E’ evidente che di umanitario in questi interventi militari non c’era proprio nulla: solo interesse economico (petrolio e gas) oppure strategico. In Kosovo c’è una grande base Nato che chiude gli occhi di fronte al crocevia di ingenti traffici di droga e armi. Perfettamente in linea coi suoi predecessori (Bush e Clinton), Obama da più di due anni spinge per bombardare la Siria di Assad e se la cosa non si è ancora verificata è solo per la ferma opposizione della Russia che a Tartous ha una base militare. La Siria è un altro tassello per arrivare all’altro serbatoio di petrolio della zona: l’Iran, nemico giurato dell’Arabia Saudita alleata di Washington.
Vista l’impossibilità di mettere le mani sulla Siria il Pentagono ha il piano B: l’Ucraina paese di faglia, di confine tra due culture, quella occidentale e quella russa. Qui gli americani ci stanno lavorando da anni: prima di cesello (la rivoluzione arancione poi andata come è andata), poi finanziando e sostenendo l’opposizione semi-fascista al governo Yanukovic regolarmente eletto un paio d’anni fa e poi destituito dal golpe di qualche mese fa. Risultato: ecco l’ennesimo governo fantoccio.
Il resto è cosa nota: il referendum della Crimea svoltosi solo per l’intervento di Putin a tutela della regolarità del voto sotto l’occhio attento delle organizzazioni internazionali, ed ora le proteste delle regioni dell’est filo-russe che non si sentono più tutelata da Kiev dopo la chiusura delle tv in lingua russa e la messa al bando negli uffici pubblici e nelle scuole della lingua russa. Al Cremlino non preoccupa l’adesione di Kiev alla Ue, ma la base Nato che i nuovi dirigenti ucraini sono pronti a ospitare sul proprio territorio, avallando così il progetto Usa di circondare la Russia con batterie missilistiche. Dietro questa operazione c’è un vero e proprio risiko geopolitico ed economico. Washington divide l’Europa in due aree: la Vecchia Europa costituita da Germania, Francia, Italia e la Nuova Europa composta dalla Gran Bretagna e dalle nuove economie nate dalla dissoluzione del Comecon (patto di Varsavia) e dell’Urss.
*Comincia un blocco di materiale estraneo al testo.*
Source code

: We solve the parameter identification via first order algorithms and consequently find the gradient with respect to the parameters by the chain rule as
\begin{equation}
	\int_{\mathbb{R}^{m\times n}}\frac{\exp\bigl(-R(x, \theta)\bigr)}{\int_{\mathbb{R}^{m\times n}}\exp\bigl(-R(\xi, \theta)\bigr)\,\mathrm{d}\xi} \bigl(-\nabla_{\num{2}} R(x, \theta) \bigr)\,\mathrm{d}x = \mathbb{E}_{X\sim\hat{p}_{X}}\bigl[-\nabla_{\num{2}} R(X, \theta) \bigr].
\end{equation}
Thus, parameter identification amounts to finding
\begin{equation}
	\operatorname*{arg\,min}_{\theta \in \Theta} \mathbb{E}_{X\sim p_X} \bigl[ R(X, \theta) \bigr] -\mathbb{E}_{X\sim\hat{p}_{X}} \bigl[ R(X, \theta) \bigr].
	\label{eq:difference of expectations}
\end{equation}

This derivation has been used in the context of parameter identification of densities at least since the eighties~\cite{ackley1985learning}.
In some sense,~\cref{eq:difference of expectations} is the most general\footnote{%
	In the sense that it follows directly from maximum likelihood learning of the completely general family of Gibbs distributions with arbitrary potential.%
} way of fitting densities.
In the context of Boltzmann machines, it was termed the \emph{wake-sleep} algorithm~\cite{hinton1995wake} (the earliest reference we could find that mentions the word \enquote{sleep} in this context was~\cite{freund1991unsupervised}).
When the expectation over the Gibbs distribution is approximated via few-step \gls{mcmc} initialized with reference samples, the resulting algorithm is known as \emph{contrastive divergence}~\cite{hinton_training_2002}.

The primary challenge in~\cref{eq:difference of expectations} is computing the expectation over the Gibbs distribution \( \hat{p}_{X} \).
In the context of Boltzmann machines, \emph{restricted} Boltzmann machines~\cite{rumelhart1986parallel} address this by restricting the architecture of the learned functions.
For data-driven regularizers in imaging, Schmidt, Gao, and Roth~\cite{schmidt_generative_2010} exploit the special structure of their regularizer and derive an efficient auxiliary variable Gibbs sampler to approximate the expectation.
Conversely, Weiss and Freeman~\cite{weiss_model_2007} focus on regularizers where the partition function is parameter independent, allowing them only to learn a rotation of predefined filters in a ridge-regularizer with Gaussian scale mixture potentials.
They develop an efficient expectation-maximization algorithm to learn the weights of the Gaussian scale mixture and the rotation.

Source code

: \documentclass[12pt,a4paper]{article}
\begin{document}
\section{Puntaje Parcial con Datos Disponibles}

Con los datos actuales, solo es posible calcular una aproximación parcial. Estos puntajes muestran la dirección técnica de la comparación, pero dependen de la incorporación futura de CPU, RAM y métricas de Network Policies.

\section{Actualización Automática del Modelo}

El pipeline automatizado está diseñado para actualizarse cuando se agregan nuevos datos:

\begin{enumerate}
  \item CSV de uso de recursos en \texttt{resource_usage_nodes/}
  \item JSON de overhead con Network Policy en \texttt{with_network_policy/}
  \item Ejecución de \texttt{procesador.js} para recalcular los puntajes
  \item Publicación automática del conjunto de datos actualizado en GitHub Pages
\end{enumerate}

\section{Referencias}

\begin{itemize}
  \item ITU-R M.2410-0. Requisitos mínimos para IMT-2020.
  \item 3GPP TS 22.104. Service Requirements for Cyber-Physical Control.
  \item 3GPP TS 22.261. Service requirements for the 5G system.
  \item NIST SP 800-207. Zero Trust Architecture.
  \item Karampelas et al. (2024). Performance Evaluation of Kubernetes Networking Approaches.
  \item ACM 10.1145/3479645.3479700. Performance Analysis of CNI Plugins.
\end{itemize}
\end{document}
Il problema per Obama, come quello dei suoi predecessori, è quello di impedire la saldatura della vecchia Europa con la Russia. E questo lo vediamo nelle attuali posizioni in campo: da una parte gli Usa e la Gran Bretagna pronte a misure durissime, al limite del bellico contro Putin, e dall’altro la Merkel molto più morbida. Mosca è fortissimamente dipendente dalle esportazioni tedesche, ma se la Germania dovesse chiudere con Mosca perderebbe almeno 300mila posti di lavoro. Senza contare la chiusura delle forniture di gas siberiano del quale non possiamo tutti fare a meno e che al momento non è possibile sostituire in breve tempo.
A questo punto dobbiamo porci un interrogativo: Siamo ancora disposti a seguire gli Stati Uniti per la loro sete di supremazia sul pianeta tenendo conto che ci hanno spinto a partecipare a conflitti che sono  serviti solo alle multinazionali? Agitare lo spauracchio dell’oligarca Putin è ridicolo: Mosca avrebbe potuto invadere l’Ucraina in men che non si dica ma non lo ha fatto dimostrando capacità diplomatiche superiori a quella politica delle minacce americane.
Purtroppo da questa eurocrazia filo-Usa non possiamo aspettarci nulla di buono: speriamo che nel prossimo parlamento Ue ci siano tanti onorevoli pronti a dare un taglio diverso e nuovo alla politica estera continentale, a favore dei popoli e contro le lobbies economico-finanziarie che da troppo tempo imperano su tutti noi. L’Europa deve trovare la sua identità in quanto restando serva degli Sates non può far altro che scomparire perché è questo che la Casa Bianca vuole.